[Date Prev][Date Next] [Thread Prev][Thread Next] [Date Index] [Thread Index]

[Nbd] [PATCH v4 2/2] doc: Add details on block sizes



Existing NBD servers often have limitations, such as requiring
actions to be aligned to block sizes or limiting maximum
transactions to avoid denial of service attacks; for example,
qemu's NBD server refuses any transaction larger than 32M.  But
to date, clients have to learn these limitations via out-of-band
means, and nothing in the spec allowed for alignment limitations.
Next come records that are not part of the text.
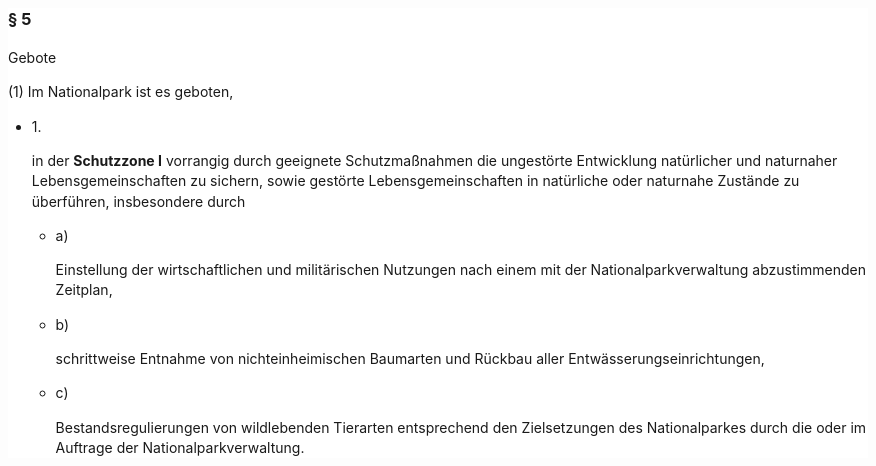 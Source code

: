 </div>

</div>

</div>

</div>

<span id="DDNR514660990BJNE000600307.html"></span>

### § 5  
Gebote

<div>

<div class="jnhtml">

<div>

<div class="jurAbsatz">

(1) Im Nationalpark ist es geboten,

  - 1\.
    
    <div style="">
    
    in der <span style=";font-weight:bold">Schutzzone I</span> vorrangig
    durch geeignete Schutzmaßnahmen die ungestörte Entwicklung
    natürlicher und naturnaher Lebensgemeinschaften zu sichern, sowie
    gestörte Lebensgemeinschaften in natürliche oder naturnahe Zustände
    zu überführen, insbesondere durch
    
      - a)
        
        <div style="">
        
        Einstellung der wirtschaftlichen und militärischen Nutzungen
        nach einem mit der Nationalparkverwaltung abzustimmenden
        Zeitplan,
        
        </div>
    
      - b)
        
        <div style="">
        
        schrittweise Entnahme von nichteinheimischen Baumarten und
        Rückbau aller Entwässerungseinrichtungen,
        
        </div>
    
      - c)
        
        <div style="">
        
        Bestandsregulierungen von wildlebenden Tierarten entsprechend
        den Zielsetzungen des Nationalparkes durch die oder im Auftrage
        der Nationalparkverwaltung.
        
        </div>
Add a section to the document describing overall block size
constraints, and rules for what defaults to use if there is no
communication (whether out of band, or by the new options added
here).

Also, add a new client option NBD_OPT_BLOCK_SIZE (a promise that
the client will obey any advertised block sizes, to let a server
optimize to use O_DIRECT without worrying about how it would have
to report errors), and extend NBD_REP_INFO (to allow the server
to advertise block sizes in band, for a new enough client that
uses NBD_OPT_GO).

Design decision: a client that wants to learn block sizes MUST
use NBD_OPT_GO, rather than the old NBD_OPT_EXPORT_NAME, even
though we could have repurposed some of the reserved zeroes when
NBD_FLAG_C_NO_ZEROES is not in effect, because we don't want to
encourage any further abuse of NBD_OPT_EXPORT_NAME.

Signed-off-by: Eric Blake <eblake@...696...>
---
 doc/proto.md | 184 ++++++++++++++++++++++++++++++++++++++++++++++++++++-------
 1 file changed, 162 insertions(+), 22 deletions(-)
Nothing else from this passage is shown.